The All-Encompassing Pearl Harbor Experience


By: Mark Loproto

There are many ways you can brush up on your Pearl Harbor history. You can try to find old television specials, pick up published accounts, visit dedicated web sites and social media groups. Or, you can actually visit the site of the shocking Japanese attack. On December 7th, 1941, at approximately 0800 hours, the history of Pearl Harbor was changed forever, and much of that history has been frozen in time at the World War II Valor in the Pacific National Monument.

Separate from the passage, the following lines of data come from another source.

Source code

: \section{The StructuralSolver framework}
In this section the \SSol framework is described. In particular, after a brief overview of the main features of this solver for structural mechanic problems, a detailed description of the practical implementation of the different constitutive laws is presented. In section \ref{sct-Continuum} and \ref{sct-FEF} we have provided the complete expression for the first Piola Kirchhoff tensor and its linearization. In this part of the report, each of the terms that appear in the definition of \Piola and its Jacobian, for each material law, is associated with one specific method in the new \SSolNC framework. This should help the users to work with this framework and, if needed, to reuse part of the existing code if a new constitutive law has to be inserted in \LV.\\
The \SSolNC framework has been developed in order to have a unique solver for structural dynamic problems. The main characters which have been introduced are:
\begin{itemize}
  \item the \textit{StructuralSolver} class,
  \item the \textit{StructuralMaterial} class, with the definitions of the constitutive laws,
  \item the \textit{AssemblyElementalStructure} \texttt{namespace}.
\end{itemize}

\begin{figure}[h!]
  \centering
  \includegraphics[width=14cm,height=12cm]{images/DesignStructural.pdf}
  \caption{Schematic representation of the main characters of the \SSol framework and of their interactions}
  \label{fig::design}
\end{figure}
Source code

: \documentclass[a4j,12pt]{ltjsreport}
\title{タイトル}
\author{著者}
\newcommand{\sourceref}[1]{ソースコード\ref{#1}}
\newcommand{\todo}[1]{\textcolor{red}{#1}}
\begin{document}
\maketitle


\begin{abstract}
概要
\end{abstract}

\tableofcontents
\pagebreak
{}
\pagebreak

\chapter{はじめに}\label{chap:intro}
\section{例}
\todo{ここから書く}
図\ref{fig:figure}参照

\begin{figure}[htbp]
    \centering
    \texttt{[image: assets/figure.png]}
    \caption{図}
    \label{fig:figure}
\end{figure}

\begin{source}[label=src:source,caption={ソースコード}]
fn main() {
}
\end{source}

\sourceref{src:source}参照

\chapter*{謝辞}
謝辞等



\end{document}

This monument, administered by the US National Park Service, is an all-encompassing journey back to 1941, where you can hear about the devastation and relive the panic of the crewmen aboard battleships including the USS Oklahoma and the now-iconic USS Missouri. Through exhibits and artifacts, find yourself transported back in time to the moment the first shell hit the USS Arizona.

A Journey to the Past

Step inside the Pearl Harbor Visitor Center to begin your journey. Here, exhibits about the events of December 7, 1941 serve as an introduction to Pearl Harbor and the Japanese attacks. Artifacts and memorabilia make you feel like you’ve stepped through a portal back to that time.

A 23-minute film chronicles the day of the attack from the first strikes to when the smoke finally cleared. Your true look into the destruction and devastation left behind by the Japanese happens when you leave the Visitor Center and take a US Navy shuttle boat to a beautiful memorial in the middle of the harbor.

USS Arizona Memorial

Pearl Harbor’s most somber element, the USS Arizona Memorial was constructed over the wreckage of the mighty battleship. The memorial is a powerful reminder of the ruin that the Japanese left behind, but it’s also a symbol of the America’s deep patriotism and resilience.

Battleship Missouri and Arizona Memorial

Though over 1,100 men were lost on the doomed battleship, the nation picked itself up and engaged its enemies to fight for what it stands for. The oil leaking from the ruptured hull is said to be the tears of the Arizona, cried for the brave men who selflessly gave their lives on that infamous day.

Battleship Missouri

Where the Arizona Memorial may elicit a somber mood, the Battleship Missouri lifts spirits and stands as a sign of hope. On September 2nd, 1945 on this ship, anchored in Tokyo Bay, history was made with Japan’s unconditional surrender. Japan and representatives from the Allied powers signed the Instrument of Surrender, finally ending World War II. Visitors to Pearl Harbor can explore the vessel that served as the location of the ceremony ending the war, and stand on the same deck as those who signed the historic document. Even years after World War II, the Missouri was still engaged in conflicts around the world.

Front View of the USS Battleship Missouri

Continue Your Journey

From the Bowfin Submarine to the Punchbowl National Cemetery of the Pacific, travelers can immerse themselves in the history of World War II and America’s involvement in it, starting with the attack on December 7th.